Perhaps there is a plausible scenario in which the strategy might work. Given unlimited resources, a willingness to make 50 years of commitment, and some miraculous ability to get the Afghans to forget that they are being occupied by a foreign power, maybe things will work out just fine. But this is the sort of nonsense one would have to believe to be optimistic.
Many have made comparisons to Vietnam. Obama offered up an uninspired argument meant to say why this war is different. But the lesson that transcends Vietnam is one that should have been learned much further back.
In the fifth century B.C., Athenian leader Pericles delivered a funeral oration as recorded by Greek historian Thucydides. After decades of enormously destructive, intermittent warfare between Athens and Sparta and their respective alliances, the war ended with both sides much the worse off.

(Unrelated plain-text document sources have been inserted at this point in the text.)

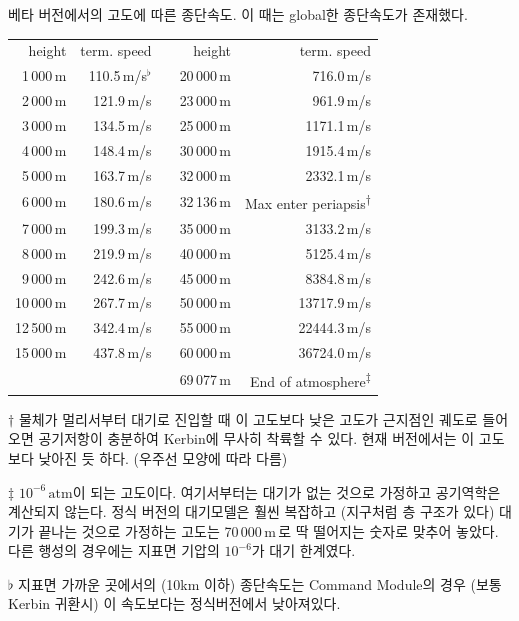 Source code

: \documentclass[9pt]{amsbook}
\newcommand{\ttuna}{\textsuperscript{$\dagger$}} %
\newcommand{\ttsecu}{\textsuperscript{$\ddagger$}} %
\begin{document}
\begin{center}
\begin{threeparttable}
	\caption{베타 버전에서의 고도에 따른 종단속도. 이 때는 global한 종단속도가 존재했다.}
		\begin{tabular}{|r|r|r|r|r|}
			\cline{1-2}\cline{4-5}
			height& term. speed&&height& term. speed
			\\\cline{1-2}\cline{4-5}
			1\,000\,m&110.5\,m/s$^\flat$ && 20\,000\,m&716.0\,m/s
			\\\cline{1-2}\cline{4-5}
			2\,000\,m&121.9\,m/s && 23\,000\,{m}&961.9\,m/s
			\\\cline{1-2}\cline{4-5}
			3\,000\,m&134.5\,m/s && 25\,000\,{m}&1171.1\,m/s
			\\\cline{1-2}\cline{4-5}
			4\,000\,m&148.4\,m/s && 30\,000\,{m}&1915.4\,m/s
			\\\cline{1-2}\cline{4-5}
			5\,000\,m&163.7\,m/s && 32\,000\,{m}&2332.1\,m/s
			\\\cline{1-2}\cline{4-5}
			6\,000\,{m}&180.6\,m/s && 32\,136\,{m}&Max enter periapsis\ttuna
			\\\cline{1-2}\cline{4-5}
			7\,000\,{m}&199.3\,m/s && 35\,000\,{m}&3133.2\,m/s
			\\\cline{1-2}\cline{4-5}
			8\,000\,{m}&219.9\,m/s && 40\,000\,{m}&5125.4\,m/s
			\\\cline{1-2}\cline{4-5}
			9\,000\,{m}&242.6\,m/s && 45\,000\,{m}&8384.8\,m/s
			\\\cline{1-2}\cline{4-5}
			10\,000\,{m}&267.7\,m/s && 50\,000\,{m}&13717.9\,m/s
			\\\cline{1-2}\cline{4-5}
			12\,500\,{m}&342.4\,m/s && 55\,000\,{m}&22444.3\,m/s
			\\\cline{1-2}\cline{4-5}
			15\,000\,{m}&437.8\,m/s && 60\,000\,{m}&36724.0\,m/s
			\\\cline{1-2}\cline{4-5}
			\multicolumn{3}{r|}{}&69\,077\,{m}&End of atmosphere\ttsecu
			\\\cline{4-5}
		\end{tabular}
	\begin{tablenotes}
		\item [$\dagger$] 물체가 멀리서부터 대기로 진입할 때 이 고도보다 낮은 고도가 근지점인 궤도로 들어오면
						 공기저항이 충분하여 Kerbin에 무사히 착륙할 수 있다.
						 현재 버전에서는 이 고도보다 낮아진 듯 하다. (우주선 모양에 따라 다름)
		\item[$\ddagger$] $10^{-6}\,\mathrm{atm}$이 되는 고도이다. 여기서부터는 대기가 없는 것으로 가정하고 공기역학은 계산되지 않는다. 정식 버전의 대기모델은 훨씬 복잡하고 (지구처럼 층 구조가 있다) 대기가 끝나는 것으로 가정하는 고도는 70\,000\,m\,로 딱 떨어지는 숫자로 맞추어 놓았다. 다른 행성의 경우에는 지표면 기압의 $10^{-6}$가 대기 한계였다. 
		\item[$\flat$] 지표면 가까운 곳에서의 (10km 이하) 종단속도는 Command Module의 경우 (보통 Kerbin 귀환시) 이 속도보다는 정식버전에서 낮아져있다.
	\end{tablenotes}
\end{threeparttable}
\end{center}
\end{document}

Pericles took the opportunity to reflect. He acknowledged that the Athenian empire was built on the theory that they otherwise might never be militarily secure unless every potential enemy was subdued. While it might have been unjust and unwise to have subjugated their fellow Greeks and earned their neighbors' permanent resentment, once having built a pre-emptively defensive empire, it became almost unthinkable to take the risk of dismantling it. And yet, nothing changed, even though they knew things were likely to get worse, because it was easier to continue on the wrong path and delay the reckoning.
Still, I am resolved to keep an open mind on Afghanistan. On the one hand, the escalation might end up as a monumental disaster. On the other hand, it may be no more than a short-term blunder that will not materially alter the inevitable outcome.
Madison Powers is Senior Research Scholar, Kennedy Institute of Ethics, Georgetown University.